* Provided material:
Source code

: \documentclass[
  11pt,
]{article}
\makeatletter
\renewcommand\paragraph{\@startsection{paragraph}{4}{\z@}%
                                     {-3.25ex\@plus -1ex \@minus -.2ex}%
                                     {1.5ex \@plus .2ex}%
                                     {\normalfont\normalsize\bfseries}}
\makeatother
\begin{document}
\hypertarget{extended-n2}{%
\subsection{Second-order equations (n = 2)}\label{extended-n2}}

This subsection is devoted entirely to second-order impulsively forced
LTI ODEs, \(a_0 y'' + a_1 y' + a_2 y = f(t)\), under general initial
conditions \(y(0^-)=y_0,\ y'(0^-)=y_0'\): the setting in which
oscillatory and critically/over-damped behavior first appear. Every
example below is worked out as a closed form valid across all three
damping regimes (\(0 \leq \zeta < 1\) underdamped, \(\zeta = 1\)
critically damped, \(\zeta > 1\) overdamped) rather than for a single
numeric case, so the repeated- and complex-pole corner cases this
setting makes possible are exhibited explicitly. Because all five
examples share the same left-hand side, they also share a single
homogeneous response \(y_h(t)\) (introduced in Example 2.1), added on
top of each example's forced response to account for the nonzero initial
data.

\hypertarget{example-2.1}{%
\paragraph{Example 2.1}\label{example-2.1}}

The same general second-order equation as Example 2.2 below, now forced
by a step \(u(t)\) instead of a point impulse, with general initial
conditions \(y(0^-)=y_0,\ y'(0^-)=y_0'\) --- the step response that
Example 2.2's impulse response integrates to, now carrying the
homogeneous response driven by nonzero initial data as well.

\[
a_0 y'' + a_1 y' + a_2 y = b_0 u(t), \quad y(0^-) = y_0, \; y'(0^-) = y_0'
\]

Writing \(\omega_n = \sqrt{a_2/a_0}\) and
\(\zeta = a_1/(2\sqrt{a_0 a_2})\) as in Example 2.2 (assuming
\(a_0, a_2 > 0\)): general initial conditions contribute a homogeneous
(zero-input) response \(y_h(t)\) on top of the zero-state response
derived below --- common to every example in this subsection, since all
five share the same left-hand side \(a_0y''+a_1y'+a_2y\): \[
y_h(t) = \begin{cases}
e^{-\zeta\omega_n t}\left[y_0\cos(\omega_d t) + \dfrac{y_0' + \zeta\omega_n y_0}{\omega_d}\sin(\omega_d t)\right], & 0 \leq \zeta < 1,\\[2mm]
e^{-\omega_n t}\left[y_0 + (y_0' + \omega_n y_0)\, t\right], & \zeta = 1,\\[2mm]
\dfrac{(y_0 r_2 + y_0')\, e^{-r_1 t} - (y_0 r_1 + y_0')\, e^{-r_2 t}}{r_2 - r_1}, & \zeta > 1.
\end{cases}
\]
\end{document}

* What is expected: From the records above, extract every entry exactly as given.

* Written answer:
Source code

: \documentclass[
  11pt,
]{article}
\makeatletter
\renewcommand\paragraph{\@startsection{paragraph}{4}{\z@}%
                                     {-3.25ex\@plus -1ex \@minus -.2ex}%
                                     {1.5ex \@plus .2ex}%
                                     {\normalfont\normalsize\bfseries}}
\makeatother
\begin{document}
\hypertarget{extended-n2}{%
\subsection{Second-order equations (n = 2)}\label{extended-n2}}

This subsection is devoted entirely to second-order impulsively forced
LTI ODEs, \(a_0 y'' + a_1 y' + a_2 y = f(t)\), under general initial
conditions \(y(0^-)=y_0,\ y'(0^-)=y_0'\): the setting in which
oscillatory and critically/over-damped behavior first appear. Every
example below is worked out as a closed form valid across all three
damping regimes (\(0 \leq \zeta < 1\) underdamped, \(\zeta = 1\)
critically damped, \(\zeta > 1\) overdamped) rather than for a single
numeric case, so the repeated- and complex-pole corner cases this
setting makes possible are exhibited explicitly. Because all five
examples share the same left-hand side, they also share a single
homogeneous response \(y_h(t)\) (introduced in Example 2.1), added on
top of each example's forced response to account for the nonzero initial
data.

\hypertarget{example-2.1}{%
\paragraph{Example 2.1}\label{example-2.1}}

The same general second-order equation as Example 2.2 below, now forced
by a step \(u(t)\) instead of a point impulse, with general initial
conditions \(y(0^-)=y_0,\ y'(0^-)=y_0'\) --- the step response that
Example 2.2's impulse response integrates to, now carrying the
homogeneous response driven by nonzero initial data as well.

\[
a_0 y'' + a_1 y' + a_2 y = b_0 u(t), \quad y(0^-) = y_0, \; y'(0^-) = y_0'
\]

Writing \(\omega_n = \sqrt{a_2/a_0}\) and
\(\zeta = a_1/(2\sqrt{a_0 a_2})\) as in Example 2.2 (assuming
\(a_0, a_2 > 0\)): general initial conditions contribute a homogeneous
(zero-input) response \(y_h(t)\) on top of the zero-state response
derived below --- common to every example in this subsection, since all
five share the same left-hand side \(a_0y''+a_1y'+a_2y\): \[
y_h(t) = \begin{cases}
e^{-\zeta\omega_n t}\left[y_0\cos(\omega_d t) + \dfrac{y_0' + \zeta\omega_n y_0}{\omega_d}\sin(\omega_d t)\right], & 0 \leq \zeta < 1,\\[2mm]
e^{-\omega_n t}\left[y_0 + (y_0' + \omega_n y_0)\, t\right], & \zeta = 1,\\[2mm]
\dfrac{(y_0 r_2 + y_0')\, e^{-r_1 t} - (y_0 r_1 + y_0')\, e^{-r_2 t}}{r_2 - r_1}, & \zeta > 1.
\end{cases}
\]
\end{document}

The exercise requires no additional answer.